Council of Europe Convention on the Avoidance of Statelessness in Relation to State Succession
- Drafted: 15 March 2006
- Signed: 19 March 2006
- Location: Strasbourg
- Effective: 1 May 2009
- Condition: Ratification by 3 Council of Europe member states
- Parties: 7
- Depositary: Secretary General of the Council of Europe
- Citations: CETS 200
- Languages: English; French;

= Council of Europe Convention on the Avoidance of Statelessness in Relation to State Succession =

2006 treaty

The Council of Europe Convention on the Avoidance of Statelessness in Relation to State Succession is a treaty that aims to ensure that people are not left without a nationality when one or more states replace their state of nationality. Such cases occur when individuals lose the nationality of the replaced state but do not acquire that of any replacing state. This convention builds on the European Convention on Nationality to establish detailed rules to prevent these cases.

In response to a growing risk of statelessness from a "wave" of state succession in Eastern Europe in the 1990s and 2000s, the United Nations General Assembly encouraged states to consider developing legal instruments to regulate the ensuing issues of nationality. This treaty that was drafted and signed in March 2006 and became effective in May 2009 remains the only "positive response" to that encouragement to date.

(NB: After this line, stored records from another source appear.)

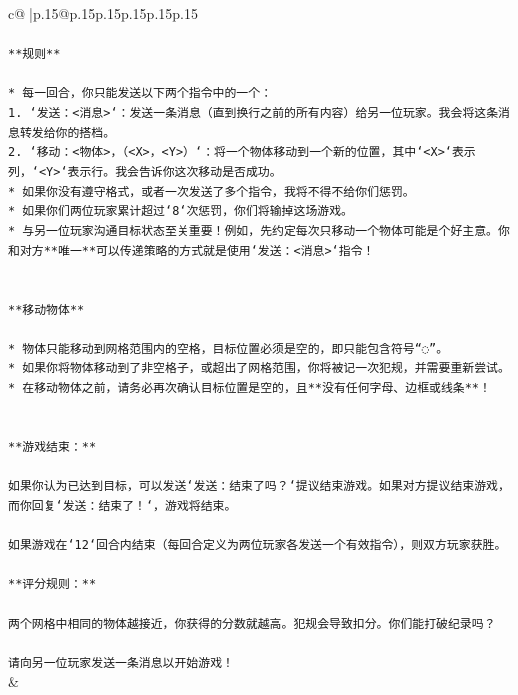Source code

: \documentclass{article}
\begin{document}
{\begin{supertabular}{c@{$\;$}|p{.15\linewidth}@{}p{.15\linewidth}p{.15\linewidth}p{.15\linewidth}p{.15\linewidth}p{.15\linewidth}}
{{{\\ 
\\ 
\texttt{**规则**} \\
\\ 
\texttt{* 每一回合，你只能发送以下两个指令中的一个：} \\
\texttt{1. `发送：<消息>`：发送一条消息（直到换行之前的所有内容）给另一位玩家。我会将这条消息转发给你的搭档。} \\
\texttt{2. `移动：<物体>，（<X>，<Y>）`：将一个物体移动到一个新的位置，其中`<X>`表示列，`<Y>`表示行。我会告诉你这次移动是否成功。} \\
\texttt{* 如果你没有遵守格式，或者一次发送了多个指令，我将不得不给你们惩罚。} \\
\texttt{* 如果你们两位玩家累计超过`8`次惩罚，你们将输掉这场游戏。} \\
\texttt{* 与另一位玩家沟通目标状态至关重要！例如，先约定每次只移动一个物体可能是个好主意。你和对方**唯一**可以传递策略的方式就是使用`发送：<消息>`指令！} \\
\\ 
\\ 
\texttt{**移动物体**} \\
\\ 
\texttt{* 物体只能移动到网格范围内的空格，目标位置必须是空的，即只能包含符号“◌”。} \\
\texttt{* 如果你将物体移动到了非空格子，或超出了网格范围，你将被记一次犯规，并需要重新尝试。} \\
\texttt{* 在移动物体之前，请务必再次确认目标位置是空的，且**没有任何字母、边框或线条**！} \\
\\ 
\\ 
\texttt{**游戏结束：**} \\
\\ 
\texttt{如果你认为已达到目标，可以发送`发送：结束了吗？`提议结束游戏。如果对方提议结束游戏，而你回复`发送：结束了！`，游戏将结束。} \\
\\ 
\texttt{如果游戏在`12`回合内结束（每回合定义为两位玩家各发送一个有效指令），则双方玩家获胜。} \\
\\ 
\texttt{**评分规则：**} \\
\\ 
\texttt{两个网格中相同的物体越接近，你获得的分数就越高。犯规会导致扣分。你们能打破纪录吗？} \\
\\ 
\texttt{请向另一位玩家发送一条消息以开始游戏！} \\
            }
        }
    }
    & \\ \\


\end{supertabular}}
\end{document}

==Parties and signatories==

The treaty has seven states parties and two signatories that have not ratified. The states parties are Austria, Hungary, Luxembourg, Moldova, Montenegro, the Netherlands, and Norway. The signatories are Germany and Ukraine. All are members of the Council of Europe. In 2019, the Commissioner for Human Rights noted that many members had not joined international "instruments on statelessness and nationality", and "only seven" had joined this convention. The Commissioner urged members to do so as part of a campaign to eradicate statelessness.